Are the Huskies a contender for the GLIAC title? Will Tech be returning to the NCAA Tournament?

Those questions will not be definitively answered yet, but with Northwood (13-7 overall, 9-3 GLIAC) and Lake Superior State (17-3 overall, 9-3 GLIAC) at the SDC today and Saturday, respectively, the Huskies will have a good idea where they stand after matching up against the pair tied for the North Division lead.

“I’m not going to say its do or die, because there are 10 games left, but let me put it this way. We are going to find out where we fit in,” Tech coach Kevin Luke said. “That is fair to say. Whether we are in the top or the middle.

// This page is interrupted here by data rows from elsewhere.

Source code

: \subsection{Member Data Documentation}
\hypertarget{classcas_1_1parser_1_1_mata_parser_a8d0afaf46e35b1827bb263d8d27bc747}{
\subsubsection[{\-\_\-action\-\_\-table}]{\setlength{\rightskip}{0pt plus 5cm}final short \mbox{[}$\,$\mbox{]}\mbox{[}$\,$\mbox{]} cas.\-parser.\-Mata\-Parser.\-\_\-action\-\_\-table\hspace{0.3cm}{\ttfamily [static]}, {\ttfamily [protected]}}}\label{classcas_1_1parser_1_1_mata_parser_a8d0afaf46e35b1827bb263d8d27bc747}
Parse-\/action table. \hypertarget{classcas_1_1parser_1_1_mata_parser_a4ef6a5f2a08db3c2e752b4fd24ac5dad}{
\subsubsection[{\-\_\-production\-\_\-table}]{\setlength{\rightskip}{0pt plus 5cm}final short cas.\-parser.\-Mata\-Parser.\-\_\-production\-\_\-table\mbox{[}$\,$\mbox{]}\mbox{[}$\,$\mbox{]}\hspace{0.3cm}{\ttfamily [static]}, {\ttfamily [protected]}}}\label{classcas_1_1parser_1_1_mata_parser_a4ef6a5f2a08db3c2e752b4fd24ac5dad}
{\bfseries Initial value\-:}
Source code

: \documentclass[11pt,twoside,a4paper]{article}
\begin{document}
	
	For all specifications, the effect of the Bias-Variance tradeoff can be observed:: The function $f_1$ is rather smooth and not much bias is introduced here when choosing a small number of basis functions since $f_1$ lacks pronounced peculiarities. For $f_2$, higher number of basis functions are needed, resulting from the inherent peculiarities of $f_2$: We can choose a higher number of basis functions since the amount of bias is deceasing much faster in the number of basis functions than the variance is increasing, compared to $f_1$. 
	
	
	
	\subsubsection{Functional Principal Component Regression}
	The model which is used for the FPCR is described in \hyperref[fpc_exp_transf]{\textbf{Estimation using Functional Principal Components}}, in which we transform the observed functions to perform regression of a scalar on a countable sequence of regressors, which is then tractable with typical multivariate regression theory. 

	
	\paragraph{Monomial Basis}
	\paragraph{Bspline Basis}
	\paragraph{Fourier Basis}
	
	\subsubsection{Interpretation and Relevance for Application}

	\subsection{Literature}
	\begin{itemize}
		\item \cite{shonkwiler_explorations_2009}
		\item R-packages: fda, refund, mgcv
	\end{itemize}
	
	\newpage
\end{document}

“We are going to know after Monday night where we are.”

With a 4-0 record in non-conference and sweep of Ferris and Grand Valley State two weeks ago, Tech has plenty of reason to think its title contention is real.

Road losses to Saginaw Valley last Saturday and Ashland three weeks ago – both 3-9 in GLIAC play – give pause to that notion though.

How the Huskies perform against red-hot Northwood (five straight wins) will do quite a bit to clear up the picture.

“I don’t know what the outcome is going to be, but I know our team is ready to compete,” Luke said. “You can’t pick a better team than Northwood. they beat Lake State at Lake State so they are a handful.”

The Huskies have won six straight against the Timberwolves, including a 90-80 overtime thriller in the GLIAC quarterfinals last season.

Northwood returns much of that team, however, including Wes Wilcox, the league’s No. 8 scorer at 19.4 points per game.

Wilcox dragged Northwood into overtime last year with an astounding and versatile offensive display, scoring 28 points on 7-of-9 shooting with 14 free throw attempts.

He fits the mold the Huskies have struggled with all season – e.g. Greg Kahlig and Tim Dezelski – able to shoot from anywhere but comfortable pounding smaller defenders down low.

Tech guard Troy Hecht will draw the assignment initially, but Luke has shown a tendency to try some funky things defensively if a traditional approach is not working.

“He is going to be a handful because he can shoot the three very well and he can post up,” Luke said. “They have gone high low on us the past few years and it has had some good results.

“We have to mix it up and try and knock off his rhythm,” Luke added.

The question of zone defense remains up in the air.

The Huskies used some 2-3 zone to good effect against Wayne State, holding the Warriors to 50 points in a grind-it-out win.

Tech played straight man-to-man in the loss to Saginaw though.

As Northwood makes seven threes per game at a 37 percent clip, zone defense may not be ideal against the Timberwolves even if it helps slow down Wilcox.

“It would be easy to look back and say we should have zoned (Saginaw) a couple times,” Luke said. “But we are of the thought process that to be one of the teams on the top we have to play good, solid man.”

The weekend doesn’t get any easier after Northwood, with Lake State and the North’s highest scoring offense (81.3 points per game) in town Saturday.

Again, Luke looks at the matchup as a midterm, giving the Huskies an idea of where they stand after a tough loss at Saginaw.

“If you take care of business at home that gives you another chance,” Luke said.